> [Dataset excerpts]
------------------------------

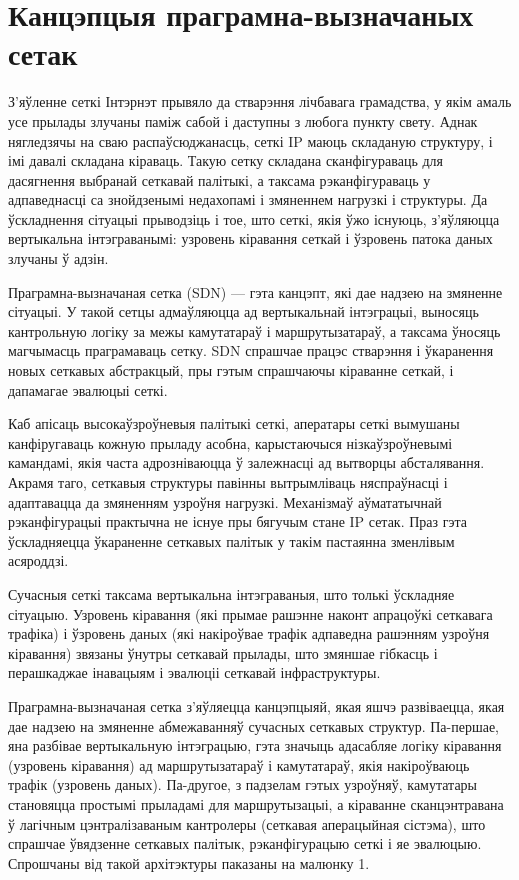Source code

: \section{Канцэпцыя праграмна-вызначаных сетак}

З'яўленне сеткі Інтэрнэт прывяло да стварэння лічбавага грамадства, у якім
амаль усе прылады злучаны паміж сабой і даступны з любога пункту свету.
Аднак нягледзячы на сваю распаўсюджанасць, сеткі IP маюць складаную структуру, і імі
давалі складана кіраваць. Такую сетку складана сканфігураваць для дасягнення выбранай
сеткавай палітыкі, а таксама рэканфігураваць у адпаведнасці са знойдзенымі недахопамі і
змяненнем нагрузкі і структуры. Да ўскладнення сітуацыі прыводзіць і тое, што сеткі,
якія ўжо існуюць, з'яўляюцца вертыкальна інтэграванымі: узровень кіравання сеткай і
ўзровень патока даных злучаны ў адзін.

Праграмна-вызначаная сетка (SDN) --- гэта канцэпт, які дае надзею на змяненне сітуацыі.
У такой сетцы адмаўляюцца ад вертыкальнай інтэграцыі, выносяць кантрольную логіку
за межы камутатараў і маршрутызатараў, а таксама ўносяць магчымасць праграмаваць сетку.
SDN спрашчае працэс стварэння і ўкаранення новых сеткавых абстракцый, пры гэтым
спрашчаючы кіраванне сеткай, і дапамагае эвалюцыі сеткі.

Каб апісаць высокаўзроўневыя палітыкі сеткі, аператары сеткі вымушаны канфіругаваць кожную
прыладу асобна, карыстаючыся нізкаўзроўневымі камандамі, якія часта адрозніваюцца ў
залежнасці ад вытворцы абсталявання. Акрамя таго, сеткавыя структуры павінны
вытрымліваць няспраўнасці і адаптавацца да змяненням узроўня нагрузкі.
Механізмаў аўмататычнай рэканфігурацыі практычна не існуе пры бягучым стане IP сетак.
Праз гэта ўскладняецца ўкараненне сеткавых палітык у такім пастаянна зменлівым асяроддзі.

Сучасныя сеткі таксама вертыкальна інтэграваныя, што толькі ўскладняе сітуацыю.
Узровень кіравання (які прымае рашэнне наконт апрацоўкі сеткавага трафіка) і
ўзровень даных (які накіроўвае трафік адпаведна рашэнням узроўня кіравання) звязаны
ўнутры сеткавай прылады, што змяншае гібкасць і перашкаджае інавацыям і эвалюціі
сеткавай інфраструктуры.

Праграмна-вызначаная сетка з'яўляецца канцэпцыяй, якая яшчэ развіваецца, якая дае надзею
на змяненне абмежаванняў сучасных сеткавых структур.
Па-першае, яна разбівае вертыкальную інтэграцыю, гэта значыць адасабляе логіку кіравання
(узровень кіравання) ад маршрутызатараў і камутатараў, якія накіроўваюць трафік (узровень даных).
Па-другое, з падзелам гэтых узроўняў, камутатары становяцца простымі прыладамі для маршрутызацыі,
а кіраванне сканцэнтравана ў лагічным цэнтралізаваным кантролеры (сеткавая аперацыйная сістэма),
што спрашчае ўвядзенне сеткавых палітык, рэканфігурацыю сеткі і яе эвалюцыю.
Спрошчаны від такой архітэктуры паказаны на малюнку 1.

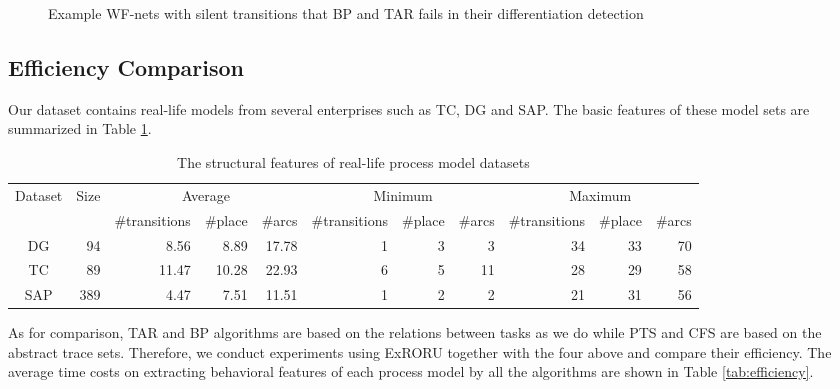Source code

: \documentclass{llncs}
\begin{document}
\begin{figure}[htbp]
{\begin{minipage}[b]{0.27\textwidth}
	\end{minipage}
	\label{fig:silentExampleC}
}
\caption{Example WF-nets with silent transitions that BP and TAR fails in their differentiation detection\label{fig:silentExamples}}
\end{figure}

\subsection{Efficiency Comparison}\label{subsec:efficiency}
Our dataset contains real-life models from several enterprises such as TC, DG and SAP. The basic features of these model sets are summarized in Table \ref{tab:datasets}.

\begin{table}[htbp]
\centering
\caption{The structural features of real-life process model datasets\label{tab:datasets}}
\scriptsize
\begin{tabular}{|c|r|r|r|r|r|r|r|r|r|r|} \hline
	\multicolumn{1}{|c|}{\multirow{2}{*}{Dataset}} & \multicolumn{1}{c|}{\multirow{2}{*}{Size}} & \multicolumn{3}{|c}{Average} & \multicolumn{3}{|c}{Minimum} & \multicolumn{3}{|c|}{Maximum}\\ \cline{3-11}
	\multicolumn{1}{|c|}{} & \multicolumn{1}{c|}{} & \multicolumn{1}{c|}{\#transitions} & \multicolumn{1}{c|}{\#place} & \multicolumn{1}{c|}{\#arcs} & \multicolumn{1}{c|}{\#transitions} & \multicolumn{1}{c|}{\#place} & \multicolumn{1}{c|}{\#arcs} & \multicolumn{1}{c|}{\#transitions} & \multicolumn{1}{c|}{\#place} & \multicolumn{1}{c|}{\#arcs}\\ \hline
	DG & 94 & 8.56 & 8.89 & 17.78 & 1 & 3 & 3 & 34 & 33 & 70 \\ \hline
	TC & 89 & 11.47 & 10.28 & 22.93 & 6 & 5 & 11 & 28 & 29 & 58 \\ \hline
	SAP & 389 & 4.47 & 7.51 & 11.51 & 1 & 2 & 2 & 21 & 31 & 56 \\ \hline
\end{tabular}
\end{table}

As for comparison, TAR and BP algorithms are based on the relations between tasks as we do while PTS and CFS are based on the abstract trace sets. Therefore, we conduct experiments using ExRORU together with the four above and compare their efficiency. The average time costs on extracting behavioral features of each process model by all the algorithms are shown in Table \ref{tab:efficiency}.
\end{document}
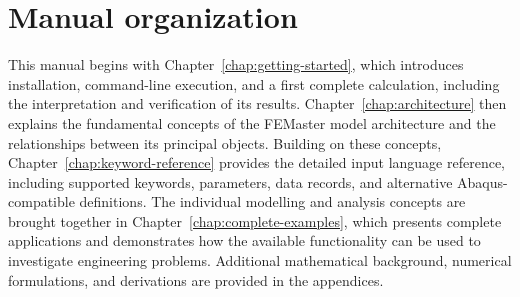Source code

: \section{Manual organization}

This manual begins with Chapter~\ref{chap:getting-started}, which introduces installation, command-line execution, and a first complete calculation, including the interpretation and verification of its results. Chapter~\ref{chap:architecture} then explains the fundamental concepts of the FEMaster model architecture and the relationships between its principal objects. Building on these concepts, Chapter~\ref{chap:keyword-reference} provides the detailed input language reference, including supported keywords, parameters, data records, and alternative Abaqus-compatible definitions. The individual modelling and analysis concepts are brought together in Chapter~\ref{chap:complete-examples}, which presents complete applications and demonstrates how the available functionality can be used to investigate engineering problems. Additional mathematical background, numerical formulations, and derivations are provided in the appendices.
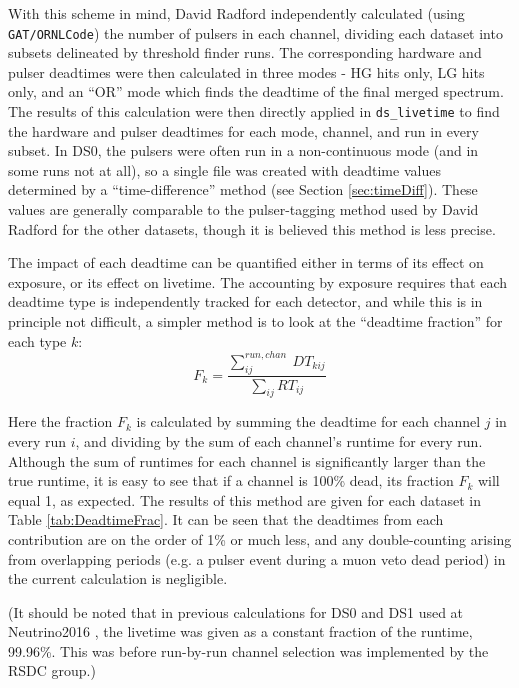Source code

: \documentclass[notitlepage,rmp,aps,10pt]{revtex4-1}
\newcommand{\tty}{\texttt}
\begin{document}
With this scheme in mind, David Radford independently calculated (using \tty{GAT/ORNLCode}) the number of pulsers in each channel, dividing each dataset into subsets delineated by threshold finder runs.  The corresponding hardware and pulser deadtimes were then calculated in three modes - HG hits only, LG hits only, and an ``OR'' mode which finds the deadtime of the final merged spectrum.  The results of this calculation were then directly applied in \tty{ds\_livetime} to find the hardware and pulser deadtimes for each mode, channel, and run in every subset.
In DS0, the pulsers were often run in a non-continuous mode (and in some runs not at all), so a single file was created with deadtime values determined by a ``time-difference'' method (see Section \ref{sec:timeDiff}).  These values are generally comparable to the pulser-tagging method used by David Radford for the other datasets, though it is believed this method is less precise.

The impact of each deadtime can be quantified either in terms of its effect on exposure, or its effect on livetime.  The accounting by exposure requires that each deadtime type is independently tracked for each detector, and while this is in principle not difficult, a simpler method is to look at the ``deadtime fraction'' for each type $k$:
\begin{equation}
  F_k = \frac{\sum_{ij}^{run,chan}\ DT_{kij}}{\sum_{ij}RT_{ij}}
\end{equation}

Here the fraction $F_k$ is calculated by summing the deadtime for each channel $j$ in every run $i$, and dividing by the sum of each channel's runtime for every run.  Although the sum of runtimes for each channel is significantly larger than the true runtime, it is easy to see that if a channel is 100\% dead, its fraction $F_k$ will equal 1, as expected.  The results of this method are given for each dataset in Table \ref{tab:DeadtimeFrac}.  It can be seen that the deadtimes from each contribution are on the order of 1\% or much less, and any double-counting arising from overlapping periods (e.g. a pulser event during a muon veto dead period) in the current calculation is negligible.

(It should be noted that in previous calculations \cite{Meijer2016} \cite{Meijer2016b} for DS0 and DS1 used at Neutrino2016 \cite{neutrino2016}, the livetime was given as a constant fraction of the runtime, 99.96\%.  This was before run-by-run channel selection was implemented by the RSDC group.)
\end{document}

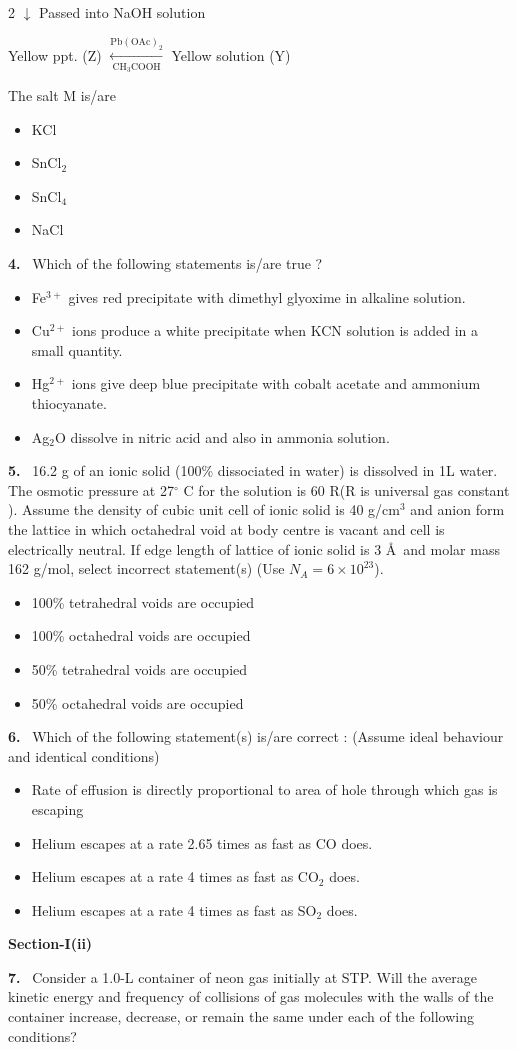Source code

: \documentclass[10pt]{extarticle}
\newcommand{\sect}[1]{\par\smallskip\noindent\textbf{#1}\par}
\newcommand{\qn}[1]{\par\smallskip\noindent\textbf{#1.}~}
\newenvironment{qoptions}{\begin{itemize}[leftmargin=1.8em,itemsep=1pt,topsep=2pt,label={}]}{\end{itemize}}
\newcommand{\opt}[2]{\item[(#1)] #2}
\begin{document}
\begin{multicols}{2}
\hspace{2em}$\downarrow$ Passed into NaOH solution

Yellow ppt. (Z) $\xleftarrow[\mathrm{CH_3COOH}]{\mathrm{Pb(OAc)_2}}$ Yellow solution (Y)

The salt M is/are
\begin{qoptions}
\opt{A}{KCl}
\opt{B}{SnCl$_2$}
\opt{C}{SnCl$_4$}
\opt{D}{NaCl}
\end{qoptions}
\qn{4} Which of the following statements is/are true ?
\begin{qoptions}
\opt{A}{Fe$^{3+}$ gives red precipitate with dimethyl glyoxime in alkaline solution.}
\opt{B}{Cu$^{2+}$ ions produce a white precipitate when KCN solution is added in a small quantity.}
\opt{C}{Hg$^{2+}$ ions give deep blue precipitate with cobalt acetate and ammonium thiocyanate.}
\opt{D}{Ag$_2$O dissolve in nitric acid and also in ammonia solution.}
\end{qoptions}
\qn{5} 16.2 g of an ionic solid (100\% dissociated in water) is dissolved in 1L water. The osmotic pressure at 27$^\circ$ C for the solution is 60 R(R is universal gas constant ). Assume the density of cubic unit cell of ionic solid is 40 g/cm$^3$ and anion form the lattice in which octahedral void at body centre is vacant and cell is electrically neutral. If edge length of lattice of ionic solid is 3 \AA\ and molar mass 162 g/mol, select incorrect statement(s) (Use $N_A=6\times10^{23}$).
\begin{qoptions}
\opt{A}{100\% tetrahedral voids are occupied}
\opt{B}{100\% octahedral voids are occupied}
\opt{C}{50\% tetrahedral voids are occupied}
\opt{D}{50\% octahedral voids are occupied}
\end{qoptions}
\qn{6} Which of the following statement(s) is/are correct : (Assume ideal behaviour and identical conditions)
\begin{qoptions}
\opt{A}{Rate of effusion is directly proportional to area of hole through which gas is escaping}
\opt{B}{Helium escapes at a rate 2.65 times as fast as CO does.}
\opt{C}{Helium escapes at a rate 4 times as fast as CO$_2$ does.}
\opt{D}{Helium escapes at a rate 4 times as fast as SO$_2$ does.}
\end{qoptions}
\sect{Section-I(ii)}
\qn{7} Consider a 1.0-L container of neon gas initially at STP. Will the average kinetic energy and frequency of collisions of gas molecules with the walls of the container increase, decrease, or remain the same under each of the following conditions?
\begin{center}\small\setlength{\tabcolsep}{3pt}

\end{center}
\end{multicols}
\end{document}
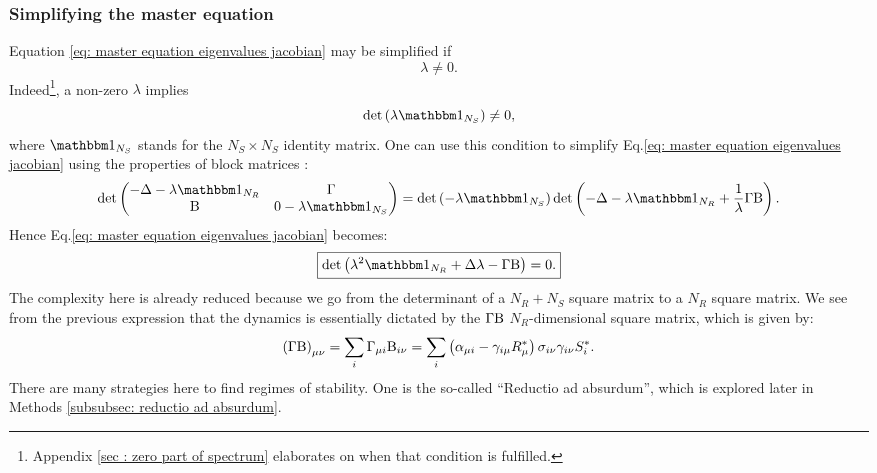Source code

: \documentclass[12pt, titlepage]{report}
\begin{document}
\subsubsection{Simplifying the master equation}\label{section: non marginal equilibria}
Equation \eqref{eq: master equation eigenvalues jacobian} may be simplified if
\begin{equation}
\lambda \neq 0.
\end{equation}
Indeed\footnote{Appendix \ref{sec : zero part of spectrum} elaborates on when that condition is fulfilled.}, a non-zero $\lambda$ implies
\begin{equation}
\det\left(\lambda \identity{N_S}\right)\neq 0,
\end{equation}
where $\identity{N_S}$ stands for the $N_S \times N_S$ identity matrix. One can use this condition to simplify Eq.\eqref{eq: master equation eigenvalues jacobian} using the properties of block matrices \cite{powell_calculating_2011}:
\begin{equation}
\det
\begin{pmatrix}
  -\Delta - \lambda \identity{N_R}  & \Gamma \\
  \Beta & 0-\lambda \identity{N_S}
\end{pmatrix} =
\det\left(-\lambda \identity{N_S}\right)\det\left(-\Delta- \lambda\identity{N_R}+\frac{1}{\lambda}\Gamma \Beta\right).
\end{equation}
Hence Eq.\eqref{eq: master equation eigenvalues jacobian} becomes:
\begin{equation}
\boxed{
\det\left(\lambda^2 \identity{N_R}+\Delta \lambda-\Gamma \Beta\right)=0. \label{eq: master equation non marginal}
}
\end{equation}
The complexity here is already reduced because we go from the determinant of a $N_R+N_S$ square matrix to a $N_R$ square matrix. We see from the previous expression that the dynamics is essentially dictated by the $\Gamma \text{B}$ $N_R$-dimensional square matrix, which is given by:
\begin{equation}
\left(\Gamma \text{B}\right)_{\mu \nu} = \sum_i \Gamma_{\mu i} \text{B}_{i \nu} = \sum_i \left(\alpha_{\mu i}-\gamma_{i \mu} R^*_\mu \right)\sigma_{i\nu}\gamma_{i\nu}S^*_i. \label{eq : definition Gamma Beta}
\end{equation}
There are many strategies here to find regimes of stability. One is the so-called ``Reductio ad absurdum'', which is explored later in Methods \ref{subsubsec: reductio ad absurdum}.
\end{document}
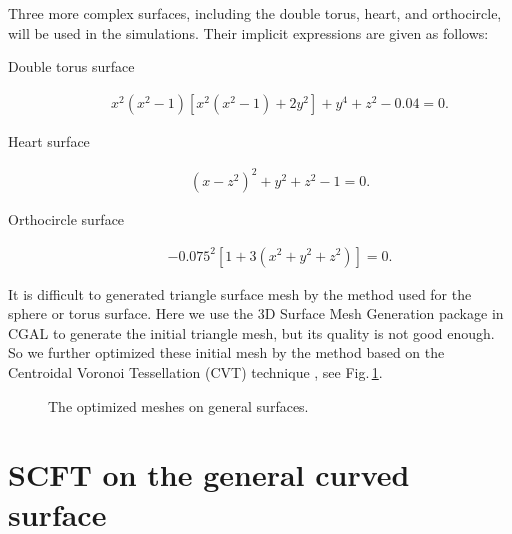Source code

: \documentclass[final,1p,times]{elsarticle}
\begin{document}
Three more complex surfaces, including the double torus, heart, and
orthocircle, will be used in the simulations. Their
implicit expressions are given as follows:
\begin{description}
    \item[Double torus surface] 
        \begin{align}
            x^2(x^2-1)[x^2(x^2-1) + 2y^2] + y^4+ z^2 -0.04 =0.
            \label{fig:mesh:doubletorus}
        \end{align}
    \item[Heart surface] 
        \begin{align}
            (x-z^2)^2 +y^2+z^2-1=0.
            \label{fig:mesh:heart}
        \end{align}
    \item[Orthocircle surface]
        \begin{align}
            [(x^2+y^2-1)^2+z^2][(y^2+z^2-1)^2+x^2][(z^2+x^2-1)^2+y^2]-0.075^2[1+3(x^2+y^2+z^2)]=0.
            \label{fig:mesh:orthocircle}
        \end{align}
\end{description}

It is difficult to generated triangle surface mesh by
the method used for the sphere or torus surface. Here we use the 3D Surface Mesh
Generation package in CGAL \cite{rieau2018} to generate the initial triangle
mesh, but its quality is not good enough. So we further optimized these
initial mesh by the method based on the Centroidal Voronoi Tessellation (CVT)
technique \cite{wei2012}, see Fig.\,\ref{fig:mesh-CGAL}. 

\begin{figure}[H]
    \setlength{\captionmargin}{2pt}
    \centering
    \hspace{1cm}    
    \hspace{1cm}
    \caption{The optimized meshes on general surfaces.}
    \label{fig:mesh-CGAL}
\end{figure}

\section{SCFT on the general curved surface}
\label{sec:scft}
\end{document}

------------------------------

Scan the lines above for the word "efficiency", then copy each line that has it.

> [Solution]
\subsection{Efficiency Comparison}\label{subsec:efficiency}
As for comparison, TAR and BP algorithms are based on the relations between tasks as we do while PTS and CFS are based on the abstract trace sets. Therefore, we conduct experiments using ExRORU together with the four above and compare their efficiency. The average time costs on extracting behavioral features of each process model by all the algorithms are shown in Table \ref{tab:efficiency}.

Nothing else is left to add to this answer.